One of the big changes that Black Diamond touts with this boot is their “direct connect” system. The Factor MX has interchangeable soles like many other boots in its class. The problem with attaching a boot sole to the boot body is that it creates another point of, for lack of a better word, sloppiness. If you have a boot with interchangeable soles, try placing them in your bindings and moving them side to side- there is a good chance you will see movement at the boot/ boot sole interface. Most boot soles are connected via wood screws (more or less) directly into the plastic shell. The MX has threaded inserts, and the top part of the heel is part of the actual shell for frame or alpine bindings. Gimmicky though “direct connect” may sound, it is an improvement over other systems, and results in more stiffness and power transfer.

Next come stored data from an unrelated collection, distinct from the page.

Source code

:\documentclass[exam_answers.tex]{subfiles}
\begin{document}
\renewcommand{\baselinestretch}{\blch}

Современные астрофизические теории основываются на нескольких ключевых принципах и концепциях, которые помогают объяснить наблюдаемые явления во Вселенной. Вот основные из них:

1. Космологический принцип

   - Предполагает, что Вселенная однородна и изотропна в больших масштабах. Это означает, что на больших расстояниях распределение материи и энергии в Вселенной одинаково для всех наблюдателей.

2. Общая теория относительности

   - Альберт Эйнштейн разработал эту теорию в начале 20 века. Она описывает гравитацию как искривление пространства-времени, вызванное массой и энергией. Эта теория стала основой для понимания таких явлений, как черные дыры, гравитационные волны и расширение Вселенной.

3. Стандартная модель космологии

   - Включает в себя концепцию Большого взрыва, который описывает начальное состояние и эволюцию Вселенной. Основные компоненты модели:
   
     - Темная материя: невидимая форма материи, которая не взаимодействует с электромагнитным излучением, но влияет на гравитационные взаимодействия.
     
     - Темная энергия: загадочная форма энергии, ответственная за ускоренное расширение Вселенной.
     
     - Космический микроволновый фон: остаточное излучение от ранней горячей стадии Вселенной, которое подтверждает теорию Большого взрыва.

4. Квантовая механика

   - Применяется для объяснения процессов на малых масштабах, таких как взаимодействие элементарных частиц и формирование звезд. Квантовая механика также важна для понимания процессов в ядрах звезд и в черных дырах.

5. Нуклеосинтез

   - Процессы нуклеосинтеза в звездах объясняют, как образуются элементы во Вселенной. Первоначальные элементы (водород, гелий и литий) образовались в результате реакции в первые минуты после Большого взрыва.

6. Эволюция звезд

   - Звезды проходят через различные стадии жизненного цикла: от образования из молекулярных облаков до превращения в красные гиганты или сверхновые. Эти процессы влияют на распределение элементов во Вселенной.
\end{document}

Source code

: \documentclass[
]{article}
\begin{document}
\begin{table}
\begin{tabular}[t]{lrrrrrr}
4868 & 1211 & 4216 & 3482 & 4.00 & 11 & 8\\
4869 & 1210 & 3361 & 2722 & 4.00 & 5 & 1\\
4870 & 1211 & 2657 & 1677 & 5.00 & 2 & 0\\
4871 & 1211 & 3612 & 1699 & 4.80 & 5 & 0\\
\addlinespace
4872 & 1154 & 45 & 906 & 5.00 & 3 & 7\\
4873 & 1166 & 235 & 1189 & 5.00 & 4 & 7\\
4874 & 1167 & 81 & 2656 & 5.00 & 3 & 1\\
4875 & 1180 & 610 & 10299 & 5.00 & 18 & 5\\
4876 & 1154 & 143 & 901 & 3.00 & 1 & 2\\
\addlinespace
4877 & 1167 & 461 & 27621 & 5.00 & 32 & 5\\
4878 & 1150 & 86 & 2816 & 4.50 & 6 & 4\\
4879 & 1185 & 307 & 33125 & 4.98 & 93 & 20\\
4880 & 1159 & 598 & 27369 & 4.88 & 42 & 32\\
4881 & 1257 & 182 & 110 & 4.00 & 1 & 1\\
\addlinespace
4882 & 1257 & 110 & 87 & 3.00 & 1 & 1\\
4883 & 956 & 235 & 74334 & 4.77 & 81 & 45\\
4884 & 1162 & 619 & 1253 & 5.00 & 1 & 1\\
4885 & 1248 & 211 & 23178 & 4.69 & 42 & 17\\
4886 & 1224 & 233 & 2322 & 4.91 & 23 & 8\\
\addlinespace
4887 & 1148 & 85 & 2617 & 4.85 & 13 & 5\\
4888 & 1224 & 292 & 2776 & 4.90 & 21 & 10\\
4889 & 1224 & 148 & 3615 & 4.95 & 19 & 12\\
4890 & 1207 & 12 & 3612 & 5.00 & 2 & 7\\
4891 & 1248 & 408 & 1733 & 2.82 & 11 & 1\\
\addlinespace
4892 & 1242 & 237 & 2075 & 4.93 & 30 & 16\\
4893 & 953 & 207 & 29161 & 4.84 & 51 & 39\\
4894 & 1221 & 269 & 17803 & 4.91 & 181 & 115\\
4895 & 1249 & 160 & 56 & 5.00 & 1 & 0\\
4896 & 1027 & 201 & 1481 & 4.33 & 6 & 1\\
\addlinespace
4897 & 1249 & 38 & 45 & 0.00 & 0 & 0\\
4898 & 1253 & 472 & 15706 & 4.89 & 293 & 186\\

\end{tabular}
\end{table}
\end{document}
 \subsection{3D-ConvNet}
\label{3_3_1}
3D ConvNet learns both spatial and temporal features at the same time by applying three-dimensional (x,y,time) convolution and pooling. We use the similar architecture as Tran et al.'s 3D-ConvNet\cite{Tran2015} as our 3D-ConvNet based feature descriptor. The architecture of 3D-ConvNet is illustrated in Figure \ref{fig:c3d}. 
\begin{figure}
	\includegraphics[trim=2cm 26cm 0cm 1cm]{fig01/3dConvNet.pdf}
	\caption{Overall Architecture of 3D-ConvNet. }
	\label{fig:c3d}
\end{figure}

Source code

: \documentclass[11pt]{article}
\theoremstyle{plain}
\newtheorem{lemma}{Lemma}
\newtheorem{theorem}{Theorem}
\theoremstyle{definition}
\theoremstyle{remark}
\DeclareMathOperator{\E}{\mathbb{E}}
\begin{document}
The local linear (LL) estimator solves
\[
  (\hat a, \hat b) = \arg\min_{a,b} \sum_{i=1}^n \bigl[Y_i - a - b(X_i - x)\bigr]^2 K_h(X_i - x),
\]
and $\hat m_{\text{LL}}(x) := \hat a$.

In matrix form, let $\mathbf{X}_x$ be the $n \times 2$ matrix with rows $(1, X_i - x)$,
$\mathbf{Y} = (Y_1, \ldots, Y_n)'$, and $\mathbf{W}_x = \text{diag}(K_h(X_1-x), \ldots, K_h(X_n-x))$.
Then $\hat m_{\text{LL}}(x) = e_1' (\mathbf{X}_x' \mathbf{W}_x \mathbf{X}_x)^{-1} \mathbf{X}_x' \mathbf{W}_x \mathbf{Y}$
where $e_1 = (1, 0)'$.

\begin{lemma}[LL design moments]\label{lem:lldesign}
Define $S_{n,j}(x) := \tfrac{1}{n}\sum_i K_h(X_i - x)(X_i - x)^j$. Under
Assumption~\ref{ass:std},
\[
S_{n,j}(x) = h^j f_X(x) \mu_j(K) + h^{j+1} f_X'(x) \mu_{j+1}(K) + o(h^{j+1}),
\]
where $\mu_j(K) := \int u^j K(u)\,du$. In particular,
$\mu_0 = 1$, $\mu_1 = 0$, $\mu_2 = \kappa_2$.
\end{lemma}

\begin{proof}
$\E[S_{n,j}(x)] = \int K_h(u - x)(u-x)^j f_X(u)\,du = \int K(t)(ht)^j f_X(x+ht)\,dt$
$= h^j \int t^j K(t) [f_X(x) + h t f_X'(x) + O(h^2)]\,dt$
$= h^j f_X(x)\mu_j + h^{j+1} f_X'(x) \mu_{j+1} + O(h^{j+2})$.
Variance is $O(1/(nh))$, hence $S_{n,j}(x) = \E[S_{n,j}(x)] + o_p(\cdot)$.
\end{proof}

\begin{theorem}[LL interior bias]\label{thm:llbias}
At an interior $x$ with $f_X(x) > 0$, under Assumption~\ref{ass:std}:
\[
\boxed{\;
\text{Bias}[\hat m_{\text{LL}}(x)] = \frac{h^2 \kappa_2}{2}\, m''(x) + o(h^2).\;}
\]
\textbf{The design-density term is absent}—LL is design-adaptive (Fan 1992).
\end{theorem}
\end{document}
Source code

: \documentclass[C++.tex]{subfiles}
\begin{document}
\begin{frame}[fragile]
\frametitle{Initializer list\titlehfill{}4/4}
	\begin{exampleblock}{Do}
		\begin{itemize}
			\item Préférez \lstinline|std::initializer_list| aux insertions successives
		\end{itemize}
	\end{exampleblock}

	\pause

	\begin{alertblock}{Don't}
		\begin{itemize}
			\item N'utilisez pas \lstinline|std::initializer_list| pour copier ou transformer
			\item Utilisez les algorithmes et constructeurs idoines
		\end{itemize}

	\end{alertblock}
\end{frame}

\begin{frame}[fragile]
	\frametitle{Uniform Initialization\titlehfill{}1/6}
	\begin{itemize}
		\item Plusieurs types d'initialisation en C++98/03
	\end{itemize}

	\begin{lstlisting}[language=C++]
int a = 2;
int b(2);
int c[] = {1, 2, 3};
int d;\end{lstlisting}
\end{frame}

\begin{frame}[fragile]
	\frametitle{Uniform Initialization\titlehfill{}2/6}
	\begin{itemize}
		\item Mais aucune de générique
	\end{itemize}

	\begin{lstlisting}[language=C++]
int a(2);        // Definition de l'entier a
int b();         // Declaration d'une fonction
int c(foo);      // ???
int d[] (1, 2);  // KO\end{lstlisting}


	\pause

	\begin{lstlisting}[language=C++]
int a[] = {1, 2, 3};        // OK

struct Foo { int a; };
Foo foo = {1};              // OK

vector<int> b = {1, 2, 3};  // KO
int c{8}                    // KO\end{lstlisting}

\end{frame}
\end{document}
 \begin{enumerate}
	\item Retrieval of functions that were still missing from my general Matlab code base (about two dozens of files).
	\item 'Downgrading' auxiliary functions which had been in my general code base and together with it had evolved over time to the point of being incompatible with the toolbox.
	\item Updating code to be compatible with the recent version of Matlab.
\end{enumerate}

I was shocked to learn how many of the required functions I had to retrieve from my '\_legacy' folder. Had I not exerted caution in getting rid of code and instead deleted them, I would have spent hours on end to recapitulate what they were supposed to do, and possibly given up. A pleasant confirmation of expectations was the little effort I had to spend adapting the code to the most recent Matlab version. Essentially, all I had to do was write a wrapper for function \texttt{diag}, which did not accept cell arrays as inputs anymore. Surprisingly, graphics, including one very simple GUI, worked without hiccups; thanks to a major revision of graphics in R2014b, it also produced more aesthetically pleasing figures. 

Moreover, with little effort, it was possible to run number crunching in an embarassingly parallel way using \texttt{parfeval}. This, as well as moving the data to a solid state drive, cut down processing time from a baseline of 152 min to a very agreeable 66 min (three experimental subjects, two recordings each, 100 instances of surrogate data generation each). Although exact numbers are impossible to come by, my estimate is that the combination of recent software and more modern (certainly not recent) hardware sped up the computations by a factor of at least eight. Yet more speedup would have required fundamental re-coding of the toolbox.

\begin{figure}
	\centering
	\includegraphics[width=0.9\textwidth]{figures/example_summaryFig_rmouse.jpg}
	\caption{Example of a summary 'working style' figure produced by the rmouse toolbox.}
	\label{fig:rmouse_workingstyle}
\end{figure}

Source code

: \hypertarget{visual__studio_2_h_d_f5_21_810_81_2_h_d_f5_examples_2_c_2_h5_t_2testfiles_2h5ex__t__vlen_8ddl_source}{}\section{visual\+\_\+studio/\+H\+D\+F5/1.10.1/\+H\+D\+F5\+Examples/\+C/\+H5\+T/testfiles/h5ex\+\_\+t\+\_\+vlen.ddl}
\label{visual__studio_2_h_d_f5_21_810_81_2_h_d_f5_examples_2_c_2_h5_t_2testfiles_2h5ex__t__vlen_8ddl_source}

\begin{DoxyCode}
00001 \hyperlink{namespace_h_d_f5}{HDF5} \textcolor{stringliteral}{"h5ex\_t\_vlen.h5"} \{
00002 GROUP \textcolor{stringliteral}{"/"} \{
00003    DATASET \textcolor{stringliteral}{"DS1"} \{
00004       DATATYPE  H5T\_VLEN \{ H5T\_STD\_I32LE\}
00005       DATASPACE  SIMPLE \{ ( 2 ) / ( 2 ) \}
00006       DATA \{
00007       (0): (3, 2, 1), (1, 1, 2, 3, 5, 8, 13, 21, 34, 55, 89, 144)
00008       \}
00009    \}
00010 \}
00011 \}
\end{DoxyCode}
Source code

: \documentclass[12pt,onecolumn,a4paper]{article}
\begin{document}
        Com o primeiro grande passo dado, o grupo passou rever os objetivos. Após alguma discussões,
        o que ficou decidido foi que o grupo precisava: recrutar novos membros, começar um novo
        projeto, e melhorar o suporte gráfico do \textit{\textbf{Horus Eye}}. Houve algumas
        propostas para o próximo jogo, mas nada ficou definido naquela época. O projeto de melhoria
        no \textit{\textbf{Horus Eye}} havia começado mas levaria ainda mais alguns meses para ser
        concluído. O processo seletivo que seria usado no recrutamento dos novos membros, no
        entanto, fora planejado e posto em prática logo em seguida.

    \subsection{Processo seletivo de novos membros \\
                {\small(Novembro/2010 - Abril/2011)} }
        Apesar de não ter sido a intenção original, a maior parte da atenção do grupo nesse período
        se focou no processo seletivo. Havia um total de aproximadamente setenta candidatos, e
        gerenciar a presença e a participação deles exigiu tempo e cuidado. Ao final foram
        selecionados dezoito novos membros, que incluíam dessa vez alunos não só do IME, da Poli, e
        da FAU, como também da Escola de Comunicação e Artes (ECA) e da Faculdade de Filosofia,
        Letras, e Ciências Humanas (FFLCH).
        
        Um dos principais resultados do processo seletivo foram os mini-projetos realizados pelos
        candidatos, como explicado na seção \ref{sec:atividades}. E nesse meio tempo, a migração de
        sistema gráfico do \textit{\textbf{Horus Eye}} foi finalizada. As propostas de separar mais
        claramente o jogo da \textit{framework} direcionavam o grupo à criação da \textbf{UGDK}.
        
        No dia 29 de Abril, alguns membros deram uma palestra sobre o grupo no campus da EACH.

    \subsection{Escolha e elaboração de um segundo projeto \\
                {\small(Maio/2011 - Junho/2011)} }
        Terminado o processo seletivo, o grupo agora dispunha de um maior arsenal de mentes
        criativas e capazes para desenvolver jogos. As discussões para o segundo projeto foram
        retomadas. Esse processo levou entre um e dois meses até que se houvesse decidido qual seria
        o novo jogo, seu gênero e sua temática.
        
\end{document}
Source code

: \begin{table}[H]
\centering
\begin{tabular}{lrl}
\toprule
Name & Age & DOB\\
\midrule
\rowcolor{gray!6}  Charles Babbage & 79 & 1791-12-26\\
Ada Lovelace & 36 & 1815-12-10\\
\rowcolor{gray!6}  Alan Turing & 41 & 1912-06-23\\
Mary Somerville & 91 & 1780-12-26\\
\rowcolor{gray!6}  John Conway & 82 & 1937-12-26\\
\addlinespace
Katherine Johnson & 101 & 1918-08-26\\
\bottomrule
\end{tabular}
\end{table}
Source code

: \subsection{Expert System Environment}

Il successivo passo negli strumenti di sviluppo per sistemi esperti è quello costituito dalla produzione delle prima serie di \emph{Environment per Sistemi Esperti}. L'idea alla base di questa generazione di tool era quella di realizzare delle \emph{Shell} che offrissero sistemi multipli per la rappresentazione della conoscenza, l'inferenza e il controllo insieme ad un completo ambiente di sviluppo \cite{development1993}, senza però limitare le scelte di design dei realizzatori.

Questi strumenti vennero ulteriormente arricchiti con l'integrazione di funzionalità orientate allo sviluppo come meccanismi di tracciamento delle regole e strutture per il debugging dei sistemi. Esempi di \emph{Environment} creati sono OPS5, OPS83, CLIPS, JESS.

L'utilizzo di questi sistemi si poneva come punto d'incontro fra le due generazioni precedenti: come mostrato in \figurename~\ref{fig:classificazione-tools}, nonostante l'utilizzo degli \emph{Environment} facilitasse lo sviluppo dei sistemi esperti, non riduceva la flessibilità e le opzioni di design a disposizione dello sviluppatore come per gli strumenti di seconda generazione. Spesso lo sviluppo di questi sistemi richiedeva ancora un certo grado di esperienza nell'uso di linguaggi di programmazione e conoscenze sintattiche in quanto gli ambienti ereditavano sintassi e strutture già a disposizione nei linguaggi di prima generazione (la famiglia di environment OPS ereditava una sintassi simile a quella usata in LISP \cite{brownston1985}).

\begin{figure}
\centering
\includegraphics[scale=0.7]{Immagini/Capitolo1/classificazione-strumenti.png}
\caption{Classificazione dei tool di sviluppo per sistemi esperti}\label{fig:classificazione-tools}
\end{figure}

Another improvement over the original Factor is the walk mode. Not only has the mechanism been beefed up, the range of motion was also increased to 20 degrees in either direction. It’s smooth, too. Locking the boot into ski mode results in a reassuring click. The factory setting on these boots is 18°, but can be adjusted to either 22° or 14°- the factory setting was fine for me although Brittany wanted more on her Shiva MX’s. For more on this process, including some tips on a process that isn’t very easy, check out my post on this subject.
The buckles are nice, micro-adjustable, but most importantly they sit high on the boot- an important consideration that is quickly noticed if you start bootpacking in crusty snow and the buckles constantly pop open. The Factor MX dropped the BOA liner system that the original Factor had. The BOA system had both its fans and its detractors, so it’s hard to say whether this is an improvement or not, depending on your point of view. It’s a nice, thermomoldable liner on the MX, although many users will end up buying an aftermarket liner like an Intuition to drop some additional weight. I have a pretty average foot overall, and I found the fit to be perfect with this boot. After ~30 days, the liner is packing out a bit, although I never molded them so perhaps that can be fixed.
As I mentioned earlier, one of the problems with the original Factor was the sole durability. It seems to be better, check out the photo below, keeping in mind that these boots get plenty of time on a snowmobile, which can shred a pair of boots in a hurry:
For me, the big question for any piece of ski gear is “How does it ski?”. The answer in the case of the Factor MX is that they ski amazingly well. The overlap design results in a progressive flex that tongue-style boots can never match. Powerful, and a stiff flex forward, rearward, and laterally, these boots can handle inbounds days. Do they tour as well as the anorexic little tongue boots that look good on the scale? No, but they ski a whole lot better too.
Factor MX in use on Potosi Peak last spring:
I was fairly certain I would like the BD Factor MX. I was surprised just how much I liked these boots- they exceeded my expectations. If you’re looking for an AT boot that skis great, put this one on your list, especially if it fits your foot (which it should for most feet).